The performances in Body Heat were from top to bottom electrifying, each one Oscar caliber in a very strong year at the movies. Audiences were just starting to get know William Hurt, a Broadway actor who started making films in 1980 with Altered States (1980) and Eyewitness (1981). His work before this film and after always came off a tad smug, like he was always the most intelligent man in the room and knew it, very much like Kevin Spacey in the nineties. Hurt was a very fine actor, if a tad pretentious off screen. He greeted me at an interview once with “how’s your soul man”. He dominated from Body Heat on through 1988, and then for whatever reason fell out of favour with audiences, though made a comeback in A History of Violence (2005) earning a Best Supporting Actor nomination for his villainous turn as Richie.

As Ned, he is superb, not the brightest bulb in the legal profession though he could be if he was not chasing skirts. We see how easy a mark he is for Maddy, and watch him fall deeper and deeper into the pit she has dug for him, until he realizes far too late she is deadly. By the end we almost feel sorry for him.

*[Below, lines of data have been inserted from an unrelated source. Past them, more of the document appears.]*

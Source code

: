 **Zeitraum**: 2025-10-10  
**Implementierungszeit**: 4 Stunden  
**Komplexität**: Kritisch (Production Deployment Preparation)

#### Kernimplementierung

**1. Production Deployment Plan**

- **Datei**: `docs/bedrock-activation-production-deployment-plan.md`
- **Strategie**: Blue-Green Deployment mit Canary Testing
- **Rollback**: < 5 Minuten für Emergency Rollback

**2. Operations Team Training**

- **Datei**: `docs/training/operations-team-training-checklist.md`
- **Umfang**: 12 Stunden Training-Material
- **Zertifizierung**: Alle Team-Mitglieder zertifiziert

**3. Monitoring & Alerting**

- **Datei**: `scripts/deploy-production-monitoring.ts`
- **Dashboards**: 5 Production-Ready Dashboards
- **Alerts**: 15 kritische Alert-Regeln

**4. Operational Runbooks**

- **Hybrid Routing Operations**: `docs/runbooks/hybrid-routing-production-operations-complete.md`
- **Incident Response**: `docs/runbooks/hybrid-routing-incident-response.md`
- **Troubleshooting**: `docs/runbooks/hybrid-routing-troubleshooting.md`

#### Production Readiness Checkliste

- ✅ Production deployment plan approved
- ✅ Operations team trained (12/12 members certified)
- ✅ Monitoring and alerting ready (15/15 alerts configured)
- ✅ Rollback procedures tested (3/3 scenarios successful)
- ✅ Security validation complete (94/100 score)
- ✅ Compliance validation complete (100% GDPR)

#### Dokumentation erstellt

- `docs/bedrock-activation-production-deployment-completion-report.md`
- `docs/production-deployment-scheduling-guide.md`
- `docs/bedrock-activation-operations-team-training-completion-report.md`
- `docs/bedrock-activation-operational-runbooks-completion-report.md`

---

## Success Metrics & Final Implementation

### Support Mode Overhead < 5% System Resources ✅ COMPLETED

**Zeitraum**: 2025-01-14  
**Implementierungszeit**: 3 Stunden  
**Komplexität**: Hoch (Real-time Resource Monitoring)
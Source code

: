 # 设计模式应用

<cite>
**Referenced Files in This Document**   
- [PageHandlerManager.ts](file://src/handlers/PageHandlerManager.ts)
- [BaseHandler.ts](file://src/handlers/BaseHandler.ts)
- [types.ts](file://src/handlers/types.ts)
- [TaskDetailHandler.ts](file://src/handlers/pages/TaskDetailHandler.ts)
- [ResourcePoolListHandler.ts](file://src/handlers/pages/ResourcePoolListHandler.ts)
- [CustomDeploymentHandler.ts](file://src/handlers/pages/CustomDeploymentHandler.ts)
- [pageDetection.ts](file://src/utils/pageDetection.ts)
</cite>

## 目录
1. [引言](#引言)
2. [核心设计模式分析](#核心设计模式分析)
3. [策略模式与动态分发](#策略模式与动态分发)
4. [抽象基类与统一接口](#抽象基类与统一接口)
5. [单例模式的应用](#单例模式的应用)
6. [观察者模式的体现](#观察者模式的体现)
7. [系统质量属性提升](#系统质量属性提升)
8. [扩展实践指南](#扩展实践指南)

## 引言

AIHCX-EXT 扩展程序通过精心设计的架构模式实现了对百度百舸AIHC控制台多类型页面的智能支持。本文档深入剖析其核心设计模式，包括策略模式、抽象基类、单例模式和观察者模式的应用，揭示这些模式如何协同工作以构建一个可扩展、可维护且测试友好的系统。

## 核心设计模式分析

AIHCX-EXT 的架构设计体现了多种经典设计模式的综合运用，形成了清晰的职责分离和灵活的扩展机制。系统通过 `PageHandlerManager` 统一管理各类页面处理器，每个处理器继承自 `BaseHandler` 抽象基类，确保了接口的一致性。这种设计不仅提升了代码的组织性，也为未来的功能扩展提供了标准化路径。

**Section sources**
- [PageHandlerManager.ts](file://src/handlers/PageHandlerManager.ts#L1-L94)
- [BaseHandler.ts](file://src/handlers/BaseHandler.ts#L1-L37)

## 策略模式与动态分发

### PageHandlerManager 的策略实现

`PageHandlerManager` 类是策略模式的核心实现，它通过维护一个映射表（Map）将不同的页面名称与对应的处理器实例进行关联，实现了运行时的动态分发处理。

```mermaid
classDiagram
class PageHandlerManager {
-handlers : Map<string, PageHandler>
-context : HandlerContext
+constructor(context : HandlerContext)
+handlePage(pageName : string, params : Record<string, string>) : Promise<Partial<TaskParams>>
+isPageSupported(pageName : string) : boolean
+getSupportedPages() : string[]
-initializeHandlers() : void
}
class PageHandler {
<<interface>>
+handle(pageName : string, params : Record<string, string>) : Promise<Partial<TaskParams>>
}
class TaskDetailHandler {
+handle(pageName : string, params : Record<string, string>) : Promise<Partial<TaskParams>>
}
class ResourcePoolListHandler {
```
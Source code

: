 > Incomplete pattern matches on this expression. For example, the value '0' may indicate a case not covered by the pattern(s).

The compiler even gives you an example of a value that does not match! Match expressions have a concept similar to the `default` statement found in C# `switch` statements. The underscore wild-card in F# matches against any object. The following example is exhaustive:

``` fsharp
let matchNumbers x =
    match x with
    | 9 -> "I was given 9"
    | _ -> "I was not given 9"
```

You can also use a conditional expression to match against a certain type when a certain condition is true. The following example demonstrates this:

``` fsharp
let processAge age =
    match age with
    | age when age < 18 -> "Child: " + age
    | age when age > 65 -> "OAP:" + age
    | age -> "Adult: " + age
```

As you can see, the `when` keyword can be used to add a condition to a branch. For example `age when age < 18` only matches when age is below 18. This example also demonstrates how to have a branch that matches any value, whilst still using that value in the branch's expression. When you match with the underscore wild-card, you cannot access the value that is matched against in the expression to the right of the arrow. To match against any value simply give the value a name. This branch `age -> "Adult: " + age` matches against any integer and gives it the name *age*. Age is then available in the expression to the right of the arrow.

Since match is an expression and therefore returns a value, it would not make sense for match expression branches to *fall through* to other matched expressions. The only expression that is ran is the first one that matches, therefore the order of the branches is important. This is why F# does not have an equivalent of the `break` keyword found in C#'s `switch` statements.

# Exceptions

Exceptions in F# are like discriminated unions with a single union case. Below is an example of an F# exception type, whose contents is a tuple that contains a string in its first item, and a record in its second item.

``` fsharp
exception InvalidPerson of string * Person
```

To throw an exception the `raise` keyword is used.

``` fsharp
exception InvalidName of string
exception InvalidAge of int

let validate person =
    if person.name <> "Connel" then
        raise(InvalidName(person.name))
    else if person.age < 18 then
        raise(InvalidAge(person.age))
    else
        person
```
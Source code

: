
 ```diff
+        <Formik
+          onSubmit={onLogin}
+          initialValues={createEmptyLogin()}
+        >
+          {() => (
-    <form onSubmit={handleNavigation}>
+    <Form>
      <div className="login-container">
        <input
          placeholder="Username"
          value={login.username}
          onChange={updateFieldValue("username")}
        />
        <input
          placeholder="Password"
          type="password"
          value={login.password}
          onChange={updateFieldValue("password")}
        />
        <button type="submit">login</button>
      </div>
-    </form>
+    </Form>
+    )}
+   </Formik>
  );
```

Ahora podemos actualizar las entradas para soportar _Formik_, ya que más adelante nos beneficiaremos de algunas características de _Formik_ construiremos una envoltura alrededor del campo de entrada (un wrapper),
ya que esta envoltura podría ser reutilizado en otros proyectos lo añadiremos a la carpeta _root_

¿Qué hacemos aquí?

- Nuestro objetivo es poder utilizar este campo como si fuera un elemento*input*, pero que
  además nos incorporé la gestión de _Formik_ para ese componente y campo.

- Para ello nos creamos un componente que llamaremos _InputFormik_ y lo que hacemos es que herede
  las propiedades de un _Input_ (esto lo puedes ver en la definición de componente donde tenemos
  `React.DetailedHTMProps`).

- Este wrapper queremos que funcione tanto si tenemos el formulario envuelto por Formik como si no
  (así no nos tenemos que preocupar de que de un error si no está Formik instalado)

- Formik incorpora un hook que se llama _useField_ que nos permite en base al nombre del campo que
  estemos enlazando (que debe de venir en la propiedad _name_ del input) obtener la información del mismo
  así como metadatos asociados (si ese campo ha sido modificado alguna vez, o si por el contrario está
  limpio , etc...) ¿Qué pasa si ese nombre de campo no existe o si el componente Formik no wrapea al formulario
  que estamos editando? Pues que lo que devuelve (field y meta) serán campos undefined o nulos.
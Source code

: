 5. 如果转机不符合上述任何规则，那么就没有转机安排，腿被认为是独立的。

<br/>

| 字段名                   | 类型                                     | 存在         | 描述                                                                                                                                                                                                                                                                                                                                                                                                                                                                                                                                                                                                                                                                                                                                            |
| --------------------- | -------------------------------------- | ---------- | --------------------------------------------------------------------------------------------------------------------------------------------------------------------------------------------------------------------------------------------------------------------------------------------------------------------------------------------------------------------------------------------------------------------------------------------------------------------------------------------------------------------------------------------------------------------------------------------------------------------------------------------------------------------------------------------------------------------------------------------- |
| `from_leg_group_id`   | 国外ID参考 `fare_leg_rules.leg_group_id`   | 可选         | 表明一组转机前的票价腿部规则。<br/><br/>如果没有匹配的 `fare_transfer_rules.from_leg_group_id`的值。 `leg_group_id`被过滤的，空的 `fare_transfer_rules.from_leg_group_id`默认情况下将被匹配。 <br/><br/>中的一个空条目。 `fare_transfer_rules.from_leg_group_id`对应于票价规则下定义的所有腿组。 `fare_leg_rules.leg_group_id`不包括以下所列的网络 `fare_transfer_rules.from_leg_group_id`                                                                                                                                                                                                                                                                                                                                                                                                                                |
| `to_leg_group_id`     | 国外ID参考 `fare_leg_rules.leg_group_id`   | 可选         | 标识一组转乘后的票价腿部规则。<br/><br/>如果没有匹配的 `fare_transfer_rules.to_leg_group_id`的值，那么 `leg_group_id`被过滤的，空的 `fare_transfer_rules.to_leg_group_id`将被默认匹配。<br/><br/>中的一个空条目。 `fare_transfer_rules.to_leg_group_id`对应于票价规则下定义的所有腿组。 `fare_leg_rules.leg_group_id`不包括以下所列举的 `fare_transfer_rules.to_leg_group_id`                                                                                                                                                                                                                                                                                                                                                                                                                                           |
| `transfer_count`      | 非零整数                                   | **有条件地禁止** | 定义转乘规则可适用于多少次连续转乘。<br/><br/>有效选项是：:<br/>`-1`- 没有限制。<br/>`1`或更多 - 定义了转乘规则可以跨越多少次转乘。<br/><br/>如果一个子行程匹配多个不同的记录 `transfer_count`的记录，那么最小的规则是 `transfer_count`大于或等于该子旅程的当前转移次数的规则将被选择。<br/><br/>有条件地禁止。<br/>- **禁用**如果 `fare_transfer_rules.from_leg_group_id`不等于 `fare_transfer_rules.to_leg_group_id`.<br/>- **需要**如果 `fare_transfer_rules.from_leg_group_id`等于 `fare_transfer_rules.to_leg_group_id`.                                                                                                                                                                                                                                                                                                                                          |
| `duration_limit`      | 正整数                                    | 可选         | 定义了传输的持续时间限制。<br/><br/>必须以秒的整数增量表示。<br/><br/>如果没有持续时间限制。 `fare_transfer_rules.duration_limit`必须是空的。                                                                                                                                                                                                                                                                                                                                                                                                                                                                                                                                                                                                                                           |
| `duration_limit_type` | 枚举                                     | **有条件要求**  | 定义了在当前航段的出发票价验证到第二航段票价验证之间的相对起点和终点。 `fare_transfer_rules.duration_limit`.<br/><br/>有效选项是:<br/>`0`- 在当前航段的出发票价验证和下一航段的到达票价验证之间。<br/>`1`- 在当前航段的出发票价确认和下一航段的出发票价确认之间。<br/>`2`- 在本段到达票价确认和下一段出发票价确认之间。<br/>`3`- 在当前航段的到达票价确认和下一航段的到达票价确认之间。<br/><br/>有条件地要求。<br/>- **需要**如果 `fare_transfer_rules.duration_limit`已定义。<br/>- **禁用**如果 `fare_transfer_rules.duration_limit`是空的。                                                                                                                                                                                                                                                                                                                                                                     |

Hurt won the Academy Award eventually for his haunting performance as a homosexual in prison in Kiss of the Spider Woman (1985), a superb performance. Before that he had been excellent as the Vietnam veteran in Kasdan’s The Big Chill (1983), and then in 1985 went on a run of three consecutive Oscar nominations for Best Actor with Kiss of the Spider Woman, followed by Children of a Lesser God (1986) and Broadcast News (1987) as the dim bub but good locking newscaster. He should have had a fourth nomination for The Accidental Tourist (1988), brilliant as a lonely man recovering from his child’s murder. After that he seemed to drop off the planet until 2001 when he appeared in A. I. – Artificial Intelligence (2001).

Kathleen Turner was an unknown before Body Heat, but everyone knew about her after. As femme fatale Maddy she was terrifying in her manner of convincing Ned of anything, even as she was betraying him. Brave in the portrayal of the carnality between the two, Turner threw herself into difficult sex scenes with abandon, always managing to make the sex about the character, a weapon of choice she has used throughout her life. She is a bold, confident woman who fully understands and exploits her appeal on men, and knows no man could turn her down. Turner was brilliant and went on to great fame in a series of films like Romancing the Stone (1984), Crimes of Passion (1984) and best of all Peggy Sue Got Married (1986).

Mickey Rourke burst out of Body Heat to the front of the upcoming great American actors with a stunning, movie stealing performance as Teddy, the arsonist who helps both Ned and Maddy. We first see him lip synching to a Bob Seeger tune as he gently, almost intimately instructs Ned on how to build a bomb that cannot be traced. He is quiet with him, appreciative, seeming to pull him closer to him with that voice. Though a criminal, Teddy has a sweet smile that audiences liked instantly and Rourke would not be in supporting roles for long. He had what Pauline Kael called “bite you on the nose talent” and everyone who saw Body Heat knew it at once.

Ted Danson is excellent as the limber, graceful Peter, always executing a dance number wherever he might be, metaphorically dancing around Ned trying to get a straight answer and get to the crime. He does not want to put his friend away, but he will if he has too, and he is pretty confident the walls are closing in on Ned, fast.

I am not sure I have ever seen a film in which the weather and atmosphere was so perfectly shown by the director and cinematographer. We feel the Miami heat, see the results and impact of it, even opening the film with a fire and placing an explosion near the end. That says nothing about the chemistry between the two lead characters, which was explosive.

It was a tremendous directing debut for Kasdan, one of the finest in American film. There was an urgency to the film, something that suggested a constant danger and it never let up until the last frame of the picture. What a ride!